Country profile – Portugal
Total area: 92 072 km²
Population: 10.6 million
Capital city: Lisbon
Official language: Portuguese
Religion: Roman Catholicism
Government: unitary semi-presidential republic
Year of EU entry: 1986
Currency: Member of the Eurozone since 1999
Schengen area: Member of the Schengen area since 1991
National debt: 204,844 million €
Unemployment rate: 15.3%
GDP Per C.: 15,800 €
Bailouts: 2011, €78 billion IMF-EU bailout package
Eurosceptic parties: National Renovator Party, New Democracy Party, MRPP, Portuguese Communist Party, and Left Block. Portugal is the 8th most eurosceptic country in the European Union (not counting with Croatia) as shown by the “The Continent-wide rise of Euroscepticism”, with 58% of the people tending not to trust the EU. The Eurosceptic parties currently hold 24 out of 230 seats in the parliament. Unlike in other countries of Europe, the euroscepticism of the left wing prevails in Portugal.
The pro-European consensus at the heart of Portuguese politics has been shaken by the euro crisis: net support for the EU has declined from +41 percent in 2007 to -24 percent in 2012. The three main parties had all pushed for Portugal to be at the heart of European integration, which was associated with economic progress and political stability. However, this also led to stagnation after Portugal joined the single currency despite relative disadvantages in economic productivity and competitiveness. Harsh austerity measures and reforms following the onset of the crisis at first led to relatively few violent demonstrations and little political upheaval.
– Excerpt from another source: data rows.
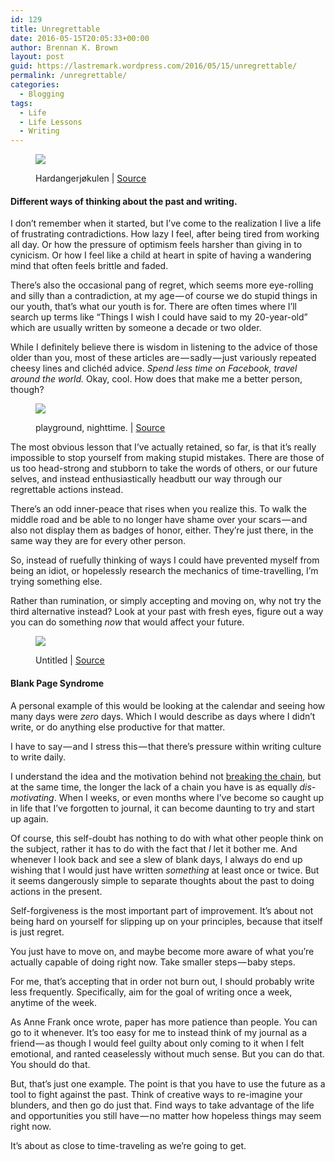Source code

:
 ```yaml
---
id: 129
title: Unregrettable
date: 2016-05-15T20:05:33+00:00
author: Brennan K. Brown
layout: post
guid: https://lastremark.wordpress.com/2016/05/15/unregrettable/
permalink: /unregrettable/
categories:
  - Blogging
tags:
  - Life
  - Life Lessons
  - Writing
---
```


<figure class="wp-caption"> 

<img data-width="4000" data-height="3000" src="https://cdn-images-1.medium.com/max/2560/1*QjBd3ycWZzvBL7LUcZ9PjA.jpeg" /> <figcaption class="wp-caption-text">Hardangerjøkulen | <a href="https://www.flickr.com/photos/neilbanas/8753651011" target="_blank" rel="noopener noreferrer">Source</a></figcaption></figure> 

#### Different ways of thinking about the past and writing.

<span>I</span> don’t remember when it started, but I’ve come to the realization I live a life of frustrating contradictions. How lazy I feel, after being tired from working all day. Or how the pressure of optimism feels harsher than giving in to cynicism. Or how I feel like a child at heart in spite of having a wandering mind that often feels brittle and faded.

There’s also the occasional pang of regret, which seems more eye-rolling and silly than a contradiction, at my age — of course we do stupid things in our youth, that’s what our youth is for. There are often times where I’ll search up terms like “Things I wish I could have said to my 20-year-old” which are usually written by someone a decade or two older.

While I definitely believe there is wisdom in listening to the advice of those older than you, most of these articles are — sadly — just variously repeated cheesy lines and clichéd advice. _Spend less time on Facebook, travel around the world._ Okay, cool. How does that make me a better person, though?
<figure class="wp-caption"> 

<img data-width="1024" data-height="819" src="https://cdn-images-1.medium.com/max/800/1*AqTqAd76nI0zpMy0dPTfUg.jpeg" /> <figcaption class="wp-caption-text">playground, nighttime. | <a href="https://www.flickr.com/photos/brhefele/6321632934" target="_blank" rel="noopener noreferrer">Source</a></figcaption></figure> 

<span>T</span>he most obvious lesson that I’ve actually retained, so far, is that it’s really impossible to stop yourself from making stupid mistakes. There are those of us too head-strong and stubborn to take the words of others, or our future selves, and instead enthusiastically headbutt our way through our regrettable actions instead.

There’s an odd inner-peace that rises when you realize this. To walk the middle road and be able to no longer have shame over your scars — and also not display them as badges of honor, either. They’re just there, in the same way they are for every other person.

So, instead of ruefully thinking of ways I could have prevented myself from being an idiot, or hopelessly research the mechanics of time-travelling, I’m trying something else.

Rather than rumination, or simply accepting and moving on, why not try the third alternative instead? Look at your past with fresh eyes, figure out a way you can do something _now_ that would affect your future.


<figure class="wp-caption"> 

<img data-width="6510" data-height="4345" src="https://cdn-images-1.medium.com/max/600/1*DgDWvPwyoV3fgF3hytqo9w.jpeg" /> <figcaption class="wp-caption-text">Untitled | <a href="https://www.pexels.com/photo/black-and-white-apple-iphone-smartphone-5299/" target="_blank" rel="noopener noreferrer">Source</a></figcaption></figure> 

#### Blank Page Syndrome

A personal example of this would be looking at the calendar and seeing how many days were _zero_ days. Which I would describe as days where I didn’t write, or do anything else productive for that matter.

I have to say — and I stress this — that there’s pressure within writing culture to write daily.

<span>I</span> understand the idea and the motivation behind not <a href="https://www.writersstore.com/dont-break-the-chain-jerry-seinfeld/" target="_blank" rel="noopener noreferrer">breaking the chain</a>, but at the same time, the longer the lack of a chain you have is as equally _dis-motivating_. When I weeks, or even months where I’ve become so caught up in life that I’ve forgotten to journal, it can become daunting to try and start up again.

Of course, this self-doubt has nothing to do with what other people think on the subject, rather it has to do with the fact that _I_ let it bother me. And whenever I look back and see a slew of blank days, I always do end up wishing that I would just have written _something_ at least once or twice. But it seems dangerously simple to separate thoughts about the past to doing actions in the present.

Self-forgiveness is the most important part of improvement. It’s about not being hard on yourself for slipping up on your principles, because that itself is just regret.

You just have to move on, and maybe become more aware of what you’re actually capable of doing right now. Take smaller steps — baby steps.

For me, that’s accepting that in order not burn out, I should probably write less frequently. Specifically, aim for the goal of writing once a week, anytime of the week.

As Anne Frank once wrote, paper has more patience than people. You can go to it whenever. It’s too easy for me to instead think of my journal as a friend — as though I would feel guilty about only coming to it when I felt emotional, and ranted ceaselessly without much sense. But you can do that. You should do that.



<span>B</span>ut, that’s just one example. The point is that you have to use the future as a tool to fight against the past. Think of creative ways to re-imagine your blunders, and then go do just that. Find ways to take advantage of the life and opportunities you still have — no matter how hopeless things may seem right now.

It’s about as close to time-traveling as we’re going to get.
But the deepening recession has led to more public unrest, with anger at Portugal’s situation directed at the EU member states believed to be imposing austerity – above all, Germany.
In 2011 the country received one of the first three-year aid packages from the EU, which meant that the government had to undertake drastic austerity measures. Among other things they have cut pensions, raised the pension age and made major cut downs in the public sector, which has meant that many have lost their job or have to get lower salaries. Eventually, Portugal subject to Troika policies suffered a hike in its unemployment rate, with a huge impact on young people and it became clear that the policies implemented did not produce the expected economic growth and competitiveness, but led to the unstable economy and poverty of the state and as a consequence to the huge immigration wave from Portugal, numerous riots and demonstrations and, of course, widespread Eurosceptic attitudes among citizens
- The oldest bookstore in the world is in Portugal’s capital;
- The Portuguese eat more fish and shellfish per head of population than any other country;
- Portuguese is the official language in 9 countries;
- It is illegal to kill a bull in Portuguese bullfighting;
- Portugal is the westernmost country of mainland Europe.